If this is the explanation, I wouldn’t get all worked up about the change. The real problem is that DoD should have any significant voice in research spending priorities at all, that it should be anything but a bit player in that respect. I am generally dubious about the idea that military research does good because it can spin off useful innovation. If you want innovation in high-speed rail or solar conversion, fund those things rather than military research, with some hope that maybe the latter will spin off something useful where the real needs are. Just spend where the real needs are and cut out the middleman.
Wile E. Quixote
@mikey:
The Manhattan Project wasn’t done by the military? Are you stoned or stupid? The only non-military part of the Manhattan project was the civilian scientists, all of whom were being paid by the military to develop something that only the military would want, i.e., a really big fucking bomb so they could kill lots of people.
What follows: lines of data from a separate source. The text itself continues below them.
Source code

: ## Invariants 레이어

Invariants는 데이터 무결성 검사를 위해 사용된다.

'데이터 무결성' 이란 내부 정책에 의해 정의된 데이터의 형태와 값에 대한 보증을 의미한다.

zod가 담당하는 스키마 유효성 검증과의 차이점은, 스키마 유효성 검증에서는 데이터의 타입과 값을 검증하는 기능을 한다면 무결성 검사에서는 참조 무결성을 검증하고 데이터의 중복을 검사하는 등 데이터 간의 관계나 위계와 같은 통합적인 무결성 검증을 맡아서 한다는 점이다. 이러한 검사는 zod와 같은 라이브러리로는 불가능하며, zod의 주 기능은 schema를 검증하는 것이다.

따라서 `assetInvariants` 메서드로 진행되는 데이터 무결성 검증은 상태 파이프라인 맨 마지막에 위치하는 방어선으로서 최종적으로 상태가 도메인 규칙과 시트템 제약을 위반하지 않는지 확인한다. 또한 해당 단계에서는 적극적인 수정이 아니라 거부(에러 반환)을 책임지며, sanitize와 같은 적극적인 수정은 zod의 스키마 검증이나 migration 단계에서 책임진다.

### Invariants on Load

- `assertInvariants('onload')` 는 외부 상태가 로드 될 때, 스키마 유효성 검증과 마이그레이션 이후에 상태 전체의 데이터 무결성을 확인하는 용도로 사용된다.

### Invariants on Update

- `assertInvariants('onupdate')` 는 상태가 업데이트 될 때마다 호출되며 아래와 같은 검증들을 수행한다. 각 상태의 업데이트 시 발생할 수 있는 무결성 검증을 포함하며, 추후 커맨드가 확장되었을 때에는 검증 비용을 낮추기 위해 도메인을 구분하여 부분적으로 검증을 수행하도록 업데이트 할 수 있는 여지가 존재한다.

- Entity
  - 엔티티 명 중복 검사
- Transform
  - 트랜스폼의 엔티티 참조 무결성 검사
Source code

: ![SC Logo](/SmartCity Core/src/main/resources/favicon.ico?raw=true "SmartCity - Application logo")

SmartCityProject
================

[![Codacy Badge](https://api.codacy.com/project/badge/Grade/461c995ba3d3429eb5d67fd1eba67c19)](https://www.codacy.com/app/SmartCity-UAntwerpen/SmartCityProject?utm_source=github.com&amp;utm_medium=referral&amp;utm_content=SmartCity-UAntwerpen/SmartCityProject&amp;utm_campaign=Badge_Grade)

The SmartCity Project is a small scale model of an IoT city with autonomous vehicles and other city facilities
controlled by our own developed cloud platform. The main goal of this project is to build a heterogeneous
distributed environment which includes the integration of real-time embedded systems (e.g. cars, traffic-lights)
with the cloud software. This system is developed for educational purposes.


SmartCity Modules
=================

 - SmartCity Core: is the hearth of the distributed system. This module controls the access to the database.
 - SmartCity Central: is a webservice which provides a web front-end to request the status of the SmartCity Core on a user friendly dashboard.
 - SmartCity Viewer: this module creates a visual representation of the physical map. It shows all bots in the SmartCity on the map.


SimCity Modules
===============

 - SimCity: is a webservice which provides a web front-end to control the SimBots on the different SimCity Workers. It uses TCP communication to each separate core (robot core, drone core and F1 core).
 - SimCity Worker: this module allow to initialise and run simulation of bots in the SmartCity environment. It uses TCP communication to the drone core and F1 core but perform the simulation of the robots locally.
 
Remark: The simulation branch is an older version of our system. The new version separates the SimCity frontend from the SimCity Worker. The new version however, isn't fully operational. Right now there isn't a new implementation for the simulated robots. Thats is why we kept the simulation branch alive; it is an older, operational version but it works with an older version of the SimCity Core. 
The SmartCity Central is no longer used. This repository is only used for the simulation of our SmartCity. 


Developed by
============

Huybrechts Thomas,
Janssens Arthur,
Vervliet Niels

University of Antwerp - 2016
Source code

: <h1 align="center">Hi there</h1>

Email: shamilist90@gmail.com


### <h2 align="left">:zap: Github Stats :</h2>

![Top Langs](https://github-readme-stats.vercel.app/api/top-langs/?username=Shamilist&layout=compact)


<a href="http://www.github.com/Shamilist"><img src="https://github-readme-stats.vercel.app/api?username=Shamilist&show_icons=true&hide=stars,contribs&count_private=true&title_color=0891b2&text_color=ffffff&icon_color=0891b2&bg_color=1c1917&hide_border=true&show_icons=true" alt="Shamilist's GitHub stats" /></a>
What the fuck are you babbling about?
Wile E. Quixote
@mclaren:
mclaren, I despise you. Why, because you’re too worthless, too lazy, too stupid and too fucking ignorant to spend five goddamned seconds to read the wikipedia entry on the SSSC. If you weren’t such a useless, ignorant, braindead shit golem, if you hadn’t proven, over and over again that you’re every bit as dumb as any Palin worshipping teabagger you’d know that the SSSC was cancelled not by Ronnie Reagan, whose administration was full on behind the SSSC because it was in Texas, the home state of George H.W. Bush, but by Bill Clinton, who decided that we should spend the money on the worthless orbiting piece of shit that is the International Space Station.
But hey, why do research mclaren? You’re just as stupid and lazy as all of those conservative morons I know who keep forwarding me e-mails chock full of bullshit conspiracy theories, theories that they could disprove with five minutes of research on the internet. The self-decerebration of America? If anyone can talk about self- decerebration mclaren it’s you.